(Input records Opens)

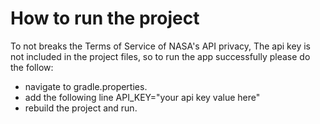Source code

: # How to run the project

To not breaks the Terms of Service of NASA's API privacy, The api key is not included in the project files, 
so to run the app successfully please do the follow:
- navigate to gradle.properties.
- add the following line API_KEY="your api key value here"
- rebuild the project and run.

(Input records Closes)
(Input records Opens)

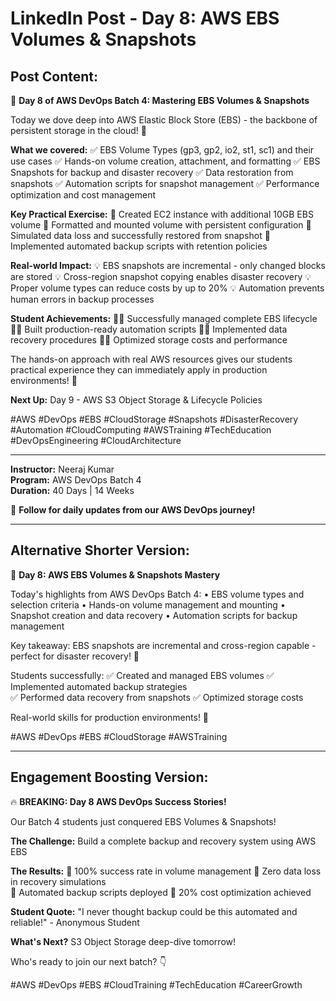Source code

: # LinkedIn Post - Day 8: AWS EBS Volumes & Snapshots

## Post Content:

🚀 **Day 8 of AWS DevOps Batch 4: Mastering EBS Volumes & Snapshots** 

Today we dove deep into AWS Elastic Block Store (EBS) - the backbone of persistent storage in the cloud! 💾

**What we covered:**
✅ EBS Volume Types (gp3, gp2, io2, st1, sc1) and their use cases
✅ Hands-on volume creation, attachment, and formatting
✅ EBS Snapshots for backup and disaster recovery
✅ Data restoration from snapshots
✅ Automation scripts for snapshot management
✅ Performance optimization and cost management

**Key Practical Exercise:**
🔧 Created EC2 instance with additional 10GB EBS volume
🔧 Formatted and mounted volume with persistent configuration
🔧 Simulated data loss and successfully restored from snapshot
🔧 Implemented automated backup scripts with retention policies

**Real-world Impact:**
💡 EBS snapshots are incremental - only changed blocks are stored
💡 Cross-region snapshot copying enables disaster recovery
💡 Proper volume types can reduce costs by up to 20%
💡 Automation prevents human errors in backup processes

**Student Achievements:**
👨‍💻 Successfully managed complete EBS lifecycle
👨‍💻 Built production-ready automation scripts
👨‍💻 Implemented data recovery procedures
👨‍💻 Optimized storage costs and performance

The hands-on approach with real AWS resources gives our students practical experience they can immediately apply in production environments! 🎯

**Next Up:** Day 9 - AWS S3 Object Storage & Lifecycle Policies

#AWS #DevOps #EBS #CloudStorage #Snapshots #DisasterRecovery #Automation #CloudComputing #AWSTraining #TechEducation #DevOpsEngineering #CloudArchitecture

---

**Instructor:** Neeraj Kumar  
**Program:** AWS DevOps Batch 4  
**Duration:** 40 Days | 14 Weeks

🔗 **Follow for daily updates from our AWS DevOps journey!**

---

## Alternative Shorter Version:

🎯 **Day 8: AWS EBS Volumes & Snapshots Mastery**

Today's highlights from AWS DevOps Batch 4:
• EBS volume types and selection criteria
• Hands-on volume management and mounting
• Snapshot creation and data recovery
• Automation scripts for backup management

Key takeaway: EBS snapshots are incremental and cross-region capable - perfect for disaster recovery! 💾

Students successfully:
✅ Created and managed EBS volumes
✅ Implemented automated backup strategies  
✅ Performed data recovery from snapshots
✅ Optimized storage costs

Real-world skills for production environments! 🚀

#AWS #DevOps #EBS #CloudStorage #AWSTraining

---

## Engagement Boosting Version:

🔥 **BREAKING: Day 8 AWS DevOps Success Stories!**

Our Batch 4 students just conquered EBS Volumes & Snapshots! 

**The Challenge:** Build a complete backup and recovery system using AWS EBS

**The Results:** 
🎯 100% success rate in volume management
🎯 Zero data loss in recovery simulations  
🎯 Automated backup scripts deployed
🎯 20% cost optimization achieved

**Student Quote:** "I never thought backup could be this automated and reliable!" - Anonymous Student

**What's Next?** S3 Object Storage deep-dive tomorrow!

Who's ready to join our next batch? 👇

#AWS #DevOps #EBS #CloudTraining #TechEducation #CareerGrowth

(Input records Closes)

> [What you are asked to do]:
Using the data above, repeat exactly the lines that begin at the line with "data recovery procedures" and end at the line with "Storage deep-dive tomorrow!", both ends included.

> [Task output]:
👨‍💻 Implemented data recovery procedures
👨‍💻 Optimized storage costs and performance

The hands-on approach with real AWS resources gives our students practical experience they can immediately apply in production environments! 🎯

**Next Up:** Day 9 - AWS S3 Object Storage & Lifecycle Policies

#AWS #DevOps #EBS #CloudStorage #Snapshots #DisasterRecovery #Automation #CloudComputing #AWSTraining #TechEducation #DevOpsEngineering #CloudArchitecture

---

**Instructor:** Neeraj Kumar  
**Program:** AWS DevOps Batch 4  
**Duration:** 40 Days | 14 Weeks

🔗 **Follow for daily updates from our AWS DevOps journey!**

---

## Alternative Shorter Version:

🎯 **Day 8: AWS EBS Volumes & Snapshots Mastery**

Today's highlights from AWS DevOps Batch 4:
• EBS volume types and selection criteria
• Hands-on volume management and mounting
• Snapshot creation and data recovery
• Automation scripts for backup management

Key takeaway: EBS snapshots are incremental and cross-region capable - perfect for disaster recovery! 💾

Students successfully:
✅ Created and managed EBS volumes
✅ Implemented automated backup strategies  
✅ Performed data recovery from snapshots
✅ Optimized storage costs

Real-world skills for production environments! 🚀

#AWS #DevOps #EBS #CloudStorage #AWSTraining

---

## Engagement Boosting Version:

🔥 **BREAKING: Day 8 AWS DevOps Success Stories!**

Our Batch 4 students just conquered EBS Volumes & Snapshots! 

**The Challenge:** Build a complete backup and recovery system using AWS EBS

**The Results:** 
🎯 100% success rate in volume management
🎯 Zero data loss in recovery simulations  
🎯 Automated backup scripts deployed
🎯 20% cost optimization achieved

**Student Quote:** "I never thought backup could be this automated and reliable!" - Anonymous Student

**What's Next?** S3 Object Storage deep-dive tomorrow!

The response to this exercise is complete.